This year’s NRPA Parks Build Community project is located along the Lafitte Greenway in New Orleans, Louisiana. Connecting the French Quarter to City Park, the greenway had been an essential travel and shipping corridor from the Mississippi River to Lake Pontchartrain for more than two centuries. Since the mid-2000s, local community members and elected officials have focused their efforts on reinvigorating the area after years of decline and the devastating effects of Hurricane Katrina.
Troubled Times Along the Greenway
When Hurricane Katrina hit in 2005, the area was decimated and the greenway was left in ruins. The local community raised concerns about the future of the greenway and advocated for its revitalization. Since the mid-2000s, the city of New Orleans and local community groups have worked to create amenities along the greenway, enhance economic development, connect communities and create much-needed public space.
“The Lafitte Greenway is an exemplary redevelopment — creating more than 3 miles of multiuse urban space and bike path infrastructure, providing access to recreational facilities and public open spaces for residents of all ages,” says Graham Hill, senior project manager for Concordia, the architectural firm assisting in planning the park. “The Greenway has become a catalyst for the development of nearby properties, with the city, private developers, and various nonprofits and neighborhood groups are all working to establish a connection to this vital public asset for the city of New Orleans.”
“New Orleans’ Lafitte Greenway is one of the most powerful public-private achievements in the city’s rebuilding after Hurricane Katrina,” says Jeffrey J. Thomas, chair of Friends of Lafitte Greenway’s Board of Directors. “The new recreational complex brings to life one more dream envisioned by the citizen master plan that gave life to the greenway. Seeing a diverse array of families gathered together at its unveiling from the more than a dozen neighborhoods that are connected by the greenway further reinforces why New Orleans’ newest park is so important and special.”
For Sam Mendelsohn, president and CEO of Greenfields, being a part of the Parks Build Community in an area ravished by a natural disaster was significant. “The importance of Greenfields’ mission — Promoting Wellness and Fighting Obesity One Community at a Time — has never been as clear as when we visited the areas affected by Katrina. In helping the people of New Orleans as part of the NRPA’s Parks Build Community initiative, we hope to help bring all neighbors together to create a positive and harmonious community.”

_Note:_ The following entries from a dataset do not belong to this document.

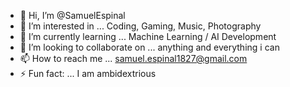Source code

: - 👋 Hi, I’m @SamuelEspinal
- 👀 I’m interested in ... Coding, Gaming, Music, Photography
- 🌱 I’m currently learning ... Machine Learning / AI Development
- 💞️ I’m looking to collaborate on ... anything and everything i can
- 📫 How to reach me ... samuel.espinal1827@gmail.com
- ⚡ Fun fact: ... I am ambidextrious 

<!---
SamuelEspinal/SamuelEspinal is a ✨ special ✨ repository because its `README.md` (this file) appears on your GitHub profile.
You can click the Preview link to take a look at your changes.
--->
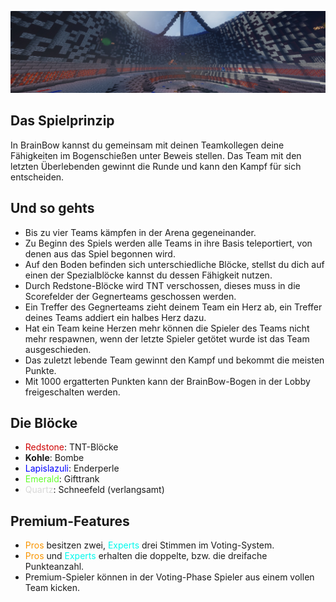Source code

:![Screenshot](img/BrainBow.png)

## Das Spielprinzip

In BrainBow kannst du gemeinsam mit deinen Teamkollegen deine Fähigkeiten im Bogenschießen unter Beweis stellen. Das Team mit den letzten Überlebenden gewinnt die
Runde und kann den Kampf für sich entscheiden.

## Und so gehts
- Bis zu vier Teams kämpfen in der Arena gegeneinander.
- Zu Beginn des Spiels werden alle Teams in ihre Basis teleportiert, von denen aus das Spiel begonnen wird.
- Auf den Boden befinden sich unterschiedliche Blöcke, stellst du dich auf einen der Spezialblöcke kannst du dessen Fähigkeit nutzen.
- Durch Redstone-Blöcke wird TNT verschossen, dieses muss in die Scorefelder der Gegnerteams geschossen werden.
- Ein Treffer des Gegnerteams zieht deinem Team ein Herz ab, ein Treffer deines Teams addiert ein halbes Herz dazu.
- Hat ein Team keine Herzen mehr können die Spieler des Teams nicht mehr respawnen, wenn der letzte Spieler getötet wurde ist das Team ausgeschieden.
- Das zuletzt lebende Team gewinnt den Kampf und bekommt die meisten Punkte.
- Mit 1000 ergatterten Punkten kann der BrainBow-Bogen in der Lobby freigeschalten werden.

## Die Blöcke
- <span style="color:#CF0101">Redstone</span>: TNT-Blöcke
- <strong>Kohle</strong>: Bombe
- <span style="color:#0000FF">Lapislazuli</span>: Enderperle
- <span style="color:#64FE2E">Emerald</span>: Gifttrank
- <span style="color:#D8D8D8">Quartz</span>: Schneefeld (verlangsamt)

## Premium-Features
- <span style="color:#F99500">Pros</span> besitzen zwei, <span style="color:#00F9EC">Experts</span> drei Stimmen im Voting-System.
- <span style="color:#F99500">Pros</span>  und <span style="color:#00F9EC">Experts</span> erhalten die doppelte, bzw. die dreifache Punkteanzahl.
- Premium-Spieler können in der Voting-Phase Spieler aus einem vollen Team kicken.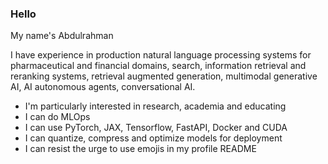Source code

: ### Hello

My name's Abdulrahman

I have experience in production natural language processing systems for
pharmaceutical and financial domains, search, information retrieval and reranking
systems, retrieval augmented generation, multimodal generative AI, AI autonomous
agents, conversational AI.
- I'm particularly interested in research, academia and educating
- I can do MLOps
- I can use PyTorch, JAX, Tensorflow, FastAPI, Docker and CUDA
- I can quantize, compress and optimize models for deployment
- I can resist the urge to use emojis in my profile README
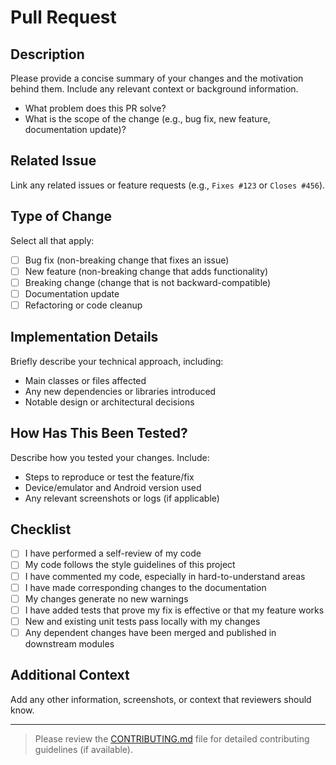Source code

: # Pull Request

## Description

Please provide a concise summary of your changes and the motivation behind them. Include any relevant context or background information.

- What problem does this PR solve?
- What is the scope of the change (e.g., bug fix, new feature, documentation update)?

## Related Issue

Link any related issues or feature requests (e.g., `Fixes #123` or `Closes #456`).

## Type of Change

Select all that apply:

- [ ] Bug fix (non-breaking change that fixes an issue)
- [ ] New feature (non-breaking change that adds functionality)
- [ ] Breaking change (change that is not backward-compatible)
- [ ] Documentation update
- [ ] Refactoring or code cleanup

## Implementation Details

Briefly describe your technical approach, including:

- Main classes or files affected
- Any new dependencies or libraries introduced
- Notable design or architectural decisions

## How Has This Been Tested?

Describe how you tested your changes. Include:

- Steps to reproduce or test the feature/fix
- Device/emulator and Android version used
- Any relevant screenshots or logs (if applicable)

## Checklist

- [ ] I have performed a self-review of my code
- [ ] My code follows the style guidelines of this project
- [ ] I have commented my code, especially in hard-to-understand areas
- [ ] I have made corresponding changes to the documentation
- [ ] My changes generate no new warnings
- [ ] I have added tests that prove my fix is effective or that my feature works
- [ ] New and existing unit tests pass locally with my changes
- [ ] Any dependent changes have been merged and published in downstream modules

## Additional Context

Add any other information, screenshots, or context that reviewers should know.

---

> Please review the [CONTRIBUTING.md](../CONTRIBUTING.md) file for detailed contributing guidelines (if available).
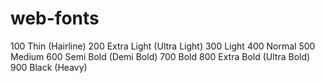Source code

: # web-fonts

100 	Thin (Hairline)
200 	Extra Light (Ultra Light)
300 	Light
400 	Normal
500 	Medium
600 	Semi Bold (Demi Bold)
700 	Bold
800 	Extra Bold (Ultra Bold)
900 	Black (Heavy)


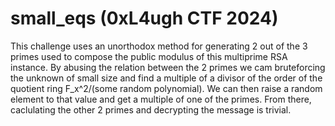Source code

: # small_eqs (0xL4ugh CTF 2024)
This challenge uses an unorthodox method for generating 2 out of the 3 primes used to compose the public modulus of this multiprime RSA instance. By abusing the relation between the 2 primes we cam bruteforcing the unknown of small size and find a multiple of a divisor of the order of the quotient ring F_x^2/(some random polynomial). We can then raise a random element to that value and get a multiple of one of the primes. From there, caclulating the other 2 primes and decrypting the message is trivial.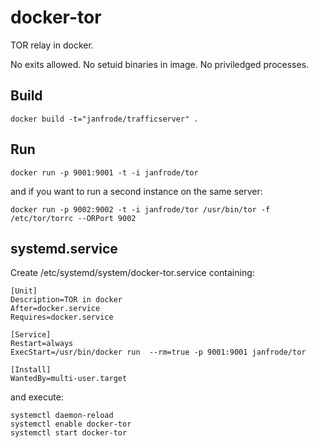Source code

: docker-tor
==========

TOR relay in docker.

No exits allowed. No setuid binaries in image. No priviledged processes.


Build
-----
	docker build -t="janfrode/trafficserver" .

Run
-----
	docker run -p 9001:9001 -t -i janfrode/tor

and if you want to run a second instance on the same server:

	docker run -p 9002:9002 -t -i janfrode/tor /usr/bin/tor -f /etc/tor/torrc --ORPort 9002

systemd.service
----------------
Create /etc/systemd/system/docker-tor.service containing:

	[Unit]
	Description=TOR in docker
	After=docker.service
	Requires=docker.service

	[Service]
	Restart=always
	ExecStart=/usr/bin/docker run  --rm=true -p 9001:9001 janfrode/tor

	[Install]
	WantedBy=multi-user.target
 
and execute:

	systemctl daemon-reload
	systemctl enable docker-tor
	systemctl start docker-tor

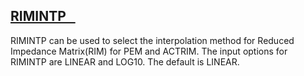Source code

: ## [RIMINTP   ](https://nexus.hexagon.com/documentationcenter/bundle/MSC_Nastran_2022.4/page/Nastran_Combined_Book/qrg/parameters/TOC.RIMINTP.xhtml)

RIMINTP can be used to select the interpolation method for Reduced Impedance Matrix(RIM) for PEM and ACTRIM. The input options for RIMINTP are LINEAR and LOG10. The default is LINEAR.

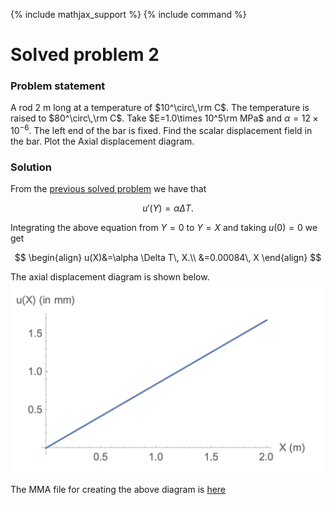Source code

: {% include mathjax_support %}
{% include command %}

# Solved problem 2

### Problem statement

A rod 2 m long at a temperature of $10^\circ\,\rm C$. The temperature is raised to $80^\circ\,\rm C$. Take $E=1.0\times 10^5\rm MPa$ and $\alpha=12 \times 10^{-6}$.  The left end of the bar is fixed. Find the scalar displacement field in the bar. Plot the Axial displacement diagram.


### Solution

From the  [previous solved  problem](./ThermalStressesSP1.md) we have that 

$$
u'(Y)=\alpha \Delta T.
$$

Integrating the above equation from $Y=0$ to $Y=X$ and taking $u(0)=0$ we get

$$
\begin{align}
u(X)&=\alpha \Delta T\,  X.\\
&=0.00084\,  X
\end{align}
$$


The axial displacement diagram is shown below.
![](Images/2021-09-28-09-54-58.png)


The MMA file for creating the above diagram is [here](WFiles/ThermalStressesSP2.nb)



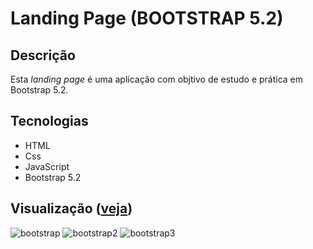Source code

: # Landing Page (BOOTSTRAP 5.2)

## Descrição
Esta _landing page_ é uma aplicação com objtivo de estudo e prática em Bootstrap 5.2.

## Tecnologias
* HTML
* Css
* JavaScript
* Bootstrap 5.2

## Visualização ([veja](https://f-gabriel-braga.github.io/app-with-bootstrap/))
![bootstrap](https://user-images.githubusercontent.com/66652642/209246026-82251964-6566-4206-8712-01a34ac06d2e.PNG)
![bootstrap2](https://user-images.githubusercontent.com/66652642/209246028-fbed422f-ffc9-45c4-985d-dc62fab76ae9.PNG)
![bootstrap3](https://user-images.githubusercontent.com/66652642/209246029-2a4cd4a2-9182-4a3c-a474-1cf5156f84fd.PNG)
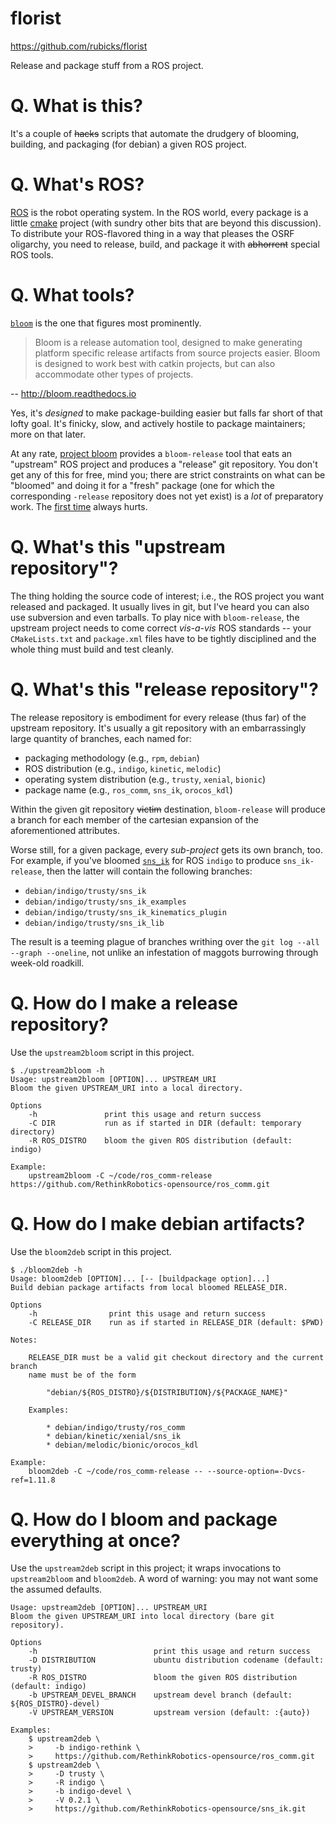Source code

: florist
=======

https://github.com/rubicks/florist

Release and package stuff from a ROS project.

# Q. What is this?

It's a couple of ~~hacks~~ scripts that automate the drudgery of blooming,
building, and packaging (for debian) a given ROS project.

# Q. What's ROS?

[ROS][ros] is the robot operating system. In the ROS world, every package is a
little [cmake][cmake] project (with sundry other bits that are beyond this
discussion). To distribute your ROS-flavored thing in a way that pleases the
OSRF oligarchy, you need to release, build, and package it with ~~abhorrent~~
special ROS tools.

# Q. What tools?

[`bloom`][wiki-bloom] is the one that figures most prominently.

> Bloom is a release automation tool, designed to make generating platform
> specific release artifacts from source projects easier. Bloom is designed to
> work best with catkin projects, but can also accommodate other types of
> projects.

-- http://bloom.readthedocs.io

Yes, it's _designed_ to make package-building easier but falls far short of
that lofty goal. It's finicky, slow, and actively hostile to package
maintainers; more on that later.

At any rate, [project bloom][project-bloom] provides a `bloom-release` tool
that eats an "upstream" ROS project and produces a "release" git
repository. You don't get any of this for free, mind you; there are strict
constraints on what can be "bloomed" and doing it for a "fresh" package (one
for which the corresponding `-release` repository does not yet exist) is a
*lot* of preparatory work. The [first time][first-time] always hurts.

# Q. What's this "upstream repository"?

The thing holding the source code of interest; i.e., the ROS project you want
released and packaged. It usually lives in git, but I've heard you can also use
subversion and even tarballs. To play nice with `bloom-release`, the upstream
project needs to come correct *vis-a-vis* ROS standards -- your
`CMakeLists.txt` and `package.xml` files have to be tightly disciplined and the
whole thing must build and test cleanly.

# Q. What's this "release repository"?

The release repository is embodiment for every release (thus far) of the
upstream repository. It's usually a git repository with an embarrassingly large
quantity of branches, each named for:

* packaging methodology (e.g., `rpm`, `debian`)
* ROS distribution (e.g., `indigo`, `kinetic`, `melodic`)
* operating system distribution (e.g., `trusty`, `xenial`, `bionic`)
* package name (e.g., `ros_comm`, `sns_ik`, `orocos_kdl`)

Within the given git repository ~~victim~~ destination, `bloom-release` will
produce a branch for each member of the cartesian expansion of the
aforementioned attributes.

Worse still, for a given package, every _sub-project_ gets its own branch,
too. For example, if you've bloomed [`sns_ik`][gh-sns-ik] for ROS `indigo` to
produce `sns_ik-release`, then the latter will contain the following branches:

* `debian/indigo/trusty/sns_ik`
* `debian/indigo/trusty/sns_ik_examples`
* `debian/indigo/trusty/sns_ik_kinematics_plugin`
* `debian/indigo/trusty/sns_ik_lib`

The result is a teeming plague of branches writhing over the `git log --all
--graph --oneline`, not unlike an infestation of maggots burrowing through
week-old roadkill.

[gh-sns-ik]:https://github.com/RethinkRobotics-opensource/sns_ik

# Q. How do I make a release repository?

Use the `upstream2bloom` script in this project.

    $ ./upstream2bloom -h
    Usage: upstream2bloom [OPTION]... UPSTREAM_URI
    Bloom the given UPSTREAM_URI into a local directory.

    Options
        -h               print this usage and return success
        -C DIR           run as if started in DIR (default: temporary directory)
        -R ROS_DISTRO    bloom the given ROS distribution (default: indigo)

    Example:
        upstream2bloom -C ~/code/ros_comm-release https://github.com/RethinkRobotics-opensource/ros_comm.git

# Q. How do I make debian artifacts?

Use the `bloom2deb` script in this project.

    $ ./bloom2deb -h
    Usage: bloom2deb [OPTION]... [-- [buildpackage option]...]
    Build debian package artifacts from local bloomed RELEASE_DIR.

    Options
        -h                print this usage and return success
        -C RELEASE_DIR    run as if started in RELEASE_DIR (default: $PWD)

    Notes:

        RELEASE_DIR must be a valid git checkout directory and the current branch
        name must be of the form

            "debian/${ROS_DISTRO}/${DISTRIBUTION}/${PACKAGE_NAME}"

        Examples:

            * debian/indigo/trusty/ros_comm
            * debian/kinetic/xenial/sns_ik
            * debian/melodic/bionic/orocos_kdl

    Example:
        bloom2deb -C ~/code/ros_comm-release -- --source-option=-Dvcs-ref=1.11.8

# Q. How do I bloom and package everything at once?

Use the `upstream2deb` script in this project; it wraps invocations to
`upstream2bloom` and `bloom2deb`. A word of warning: you may not want some the
assumed defaults.

    Usage: upstream2deb [OPTION]... UPSTREAM_URI
    Bloom the given UPSTREAM_URI into local directory (bare git repository).

    Options
        -h                          print this usage and return success
        -D DISTRIBUTION             ubuntu distribution codename (default: trusty)
        -R ROS_DISTRO               bloom the given ROS distribution (default: indigo)
        -b UPSTREAM_DEVEL_BRANCH    upstream devel branch (default: ${ROS_DISTRO}-devel)
        -V UPSTREAM_VERSION         upstream version (default: :{auto})

    Examples:
        $ upstream2deb \
        >     -b indigo-rethink \
        >     https://github.com/RethinkRobotics-opensource/ros_comm.git
        $ upstream2deb \
        >     -D trusty \
        >     -R indigo \
        >     -b indigo-devel \
        >     -V 0.2.1 \
        >     https://github.com/RethinkRobotics-opensource/sns_ik.git


[ros]:http://www.ros.org
[cmake]:https://cmake.org
[wiki-bloom]:http://wiki.ros.org/bloom
[project-bloom]:https://pypi.org/project/bloom
[first-time]:http://wiki.ros.org/bloom/Tutorials/FirstTimeRelease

The Lafitte Greenway connects several neighborhoods in the heart of New Orleans, with more 10,000 people living within a quarter mile of the greenway. Private lands have been acquired to connect the full length of the greenway and a 2.6-mile asphalt trail for pedestrians and bicyclists has been created and is extensively used. Improvements in landscaping and fields for recreation have added to the appeal to the public, and lighting, coupled with ADA-compliant curbs and crosswalks, was added at each road crossing to ensure a safe environment.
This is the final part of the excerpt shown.